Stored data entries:
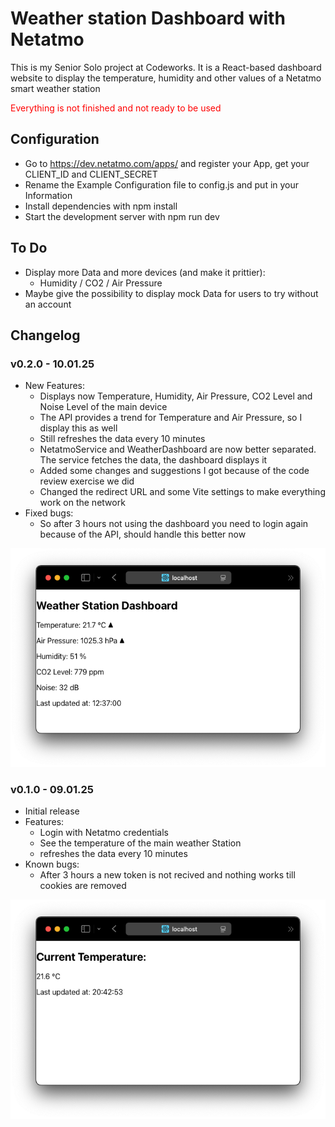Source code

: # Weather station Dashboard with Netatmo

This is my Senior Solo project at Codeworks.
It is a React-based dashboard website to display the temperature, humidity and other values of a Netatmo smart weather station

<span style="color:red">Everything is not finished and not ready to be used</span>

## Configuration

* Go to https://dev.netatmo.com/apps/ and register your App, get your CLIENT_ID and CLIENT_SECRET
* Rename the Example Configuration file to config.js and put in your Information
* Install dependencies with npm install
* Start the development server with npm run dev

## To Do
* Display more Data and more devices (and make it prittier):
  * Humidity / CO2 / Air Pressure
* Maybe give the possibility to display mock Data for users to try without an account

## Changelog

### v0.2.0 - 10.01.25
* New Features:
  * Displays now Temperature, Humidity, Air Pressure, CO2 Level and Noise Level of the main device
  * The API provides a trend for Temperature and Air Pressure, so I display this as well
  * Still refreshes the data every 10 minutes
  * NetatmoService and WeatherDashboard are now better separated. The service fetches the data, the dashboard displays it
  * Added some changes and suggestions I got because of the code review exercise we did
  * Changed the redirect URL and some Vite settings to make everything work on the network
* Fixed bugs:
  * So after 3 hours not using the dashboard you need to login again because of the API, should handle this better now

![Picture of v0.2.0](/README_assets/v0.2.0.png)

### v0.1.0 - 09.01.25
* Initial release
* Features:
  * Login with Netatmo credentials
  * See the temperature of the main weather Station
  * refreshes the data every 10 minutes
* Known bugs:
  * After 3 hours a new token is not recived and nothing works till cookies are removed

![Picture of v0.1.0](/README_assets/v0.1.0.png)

### What the exercise asks
Write the lines above out again exactly, without any of their pictures.

### Response to the task
Source code

: # Weather station Dashboard with Netatmo

This is my Senior Solo project at Codeworks.
It is a React-based dashboard website to display the temperature, humidity and other values of a Netatmo smart weather station

<span style="color:red">Everything is not finished and not ready to be used</span>

## Configuration

* Go to https://dev.netatmo.com/apps/ and register your App, get your CLIENT_ID and CLIENT_SECRET
* Rename the Example Configuration file to config.js and put in your Information
* Install dependencies with npm install
* Start the development server with npm run dev

## To Do
* Display more Data and more devices (and make it prittier):
  * Humidity / CO2 / Air Pressure
* Maybe give the possibility to display mock Data for users to try without an account

## Changelog

### v0.2.0 - 10.01.25
* New Features:
  * Displays now Temperature, Humidity, Air Pressure, CO2 Level and Noise Level of the main device
  * The API provides a trend for Temperature and Air Pressure, so I display this as well
  * Still refreshes the data every 10 minutes
  * NetatmoService and WeatherDashboard are now better separated. The service fetches the data, the dashboard displays it
  * Added some changes and suggestions I got because of the code review exercise we did
  * Changed the redirect URL and some Vite settings to make everything work on the network
* Fixed bugs:
  * So after 3 hours not using the dashboard you need to login again because of the API, should handle this better now

![Picture of v0.2.0](/README_assets/v0.2.0.png)

### v0.1.0 - 09.01.25
* Initial release
* Features:
  * Login with Netatmo credentials
  * See the temperature of the main weather Station
  * refreshes the data every 10 minutes
* Known bugs:
  * After 3 hours a new token is not recived and nothing works till cookies are removed

![Picture of v0.1.0](/README_assets/v0.1.0.png)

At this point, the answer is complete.